MGM China posted a steep drop in Q1 earnings and revenue, but joined the growing chorus of Macau operators in saying they see signs of stabilization in the mass market.
MGM China recorded total revenue of HK$3.6 billion, a decrease of 25 percent from a year ago, but narrower than the 31 percent year-on-year decline in the prior quarter.
Adjusted EBITDA was HK$995 million ($128 million), down 23 percent from a year ago. The company said its business was negatively affected by low hold in both mass table games and in-house VIP operations.
Wells Fargo said revenue and EBITDA were about 8-9 percent below the consensus forecast.
“We are monitoring the market and are encouraged by the trends in the mass space. Macau mass GGR has shown improvement for three consecutive quarters now, and we are seeing signs of stabilization,” the company said in its earnings release.
MGM said construction of its MGM Cotai resort is progressing and it expects all major building work to be completed by the end of this year.
“With the expansion of room base, we intend to continue targeting quality customers who spend longer periods of time at our property.
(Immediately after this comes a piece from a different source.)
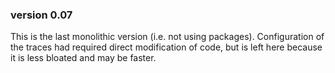 ### version 0.07

This is the last monolithic version (i.e. not using packages). Configuration of the traces had required direct modification of code, but is left here because it is less bloated and may be faster.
We remain focused on bringing a world class offering to the market in the first quarter of 2017,” MGM China CEO Grant Bowie said.
Group-wide Q1 earnings fell, but handily topped expectations with domestic U.S. operations outweighing weakness from Macau.
Diluted earnings per share for the first quarter of 2016 was $0.12, compared to diluted earnings per share of $0.33 in the prior year quarter, with profit hit by the impact of tax changes.
Casino revenue related to wholly owned domestic resorts increased 4 percent, excluding the operations sold during 2015.
“Broadly, we find the results very encouraging and indicative of a continued cost focus, promoted by further solid underlying Vegas Strip trends,” Deutsche Bank said in a note.
The bank said wholly-owned property level EBITDA of $485 million beat its $440 million estimate.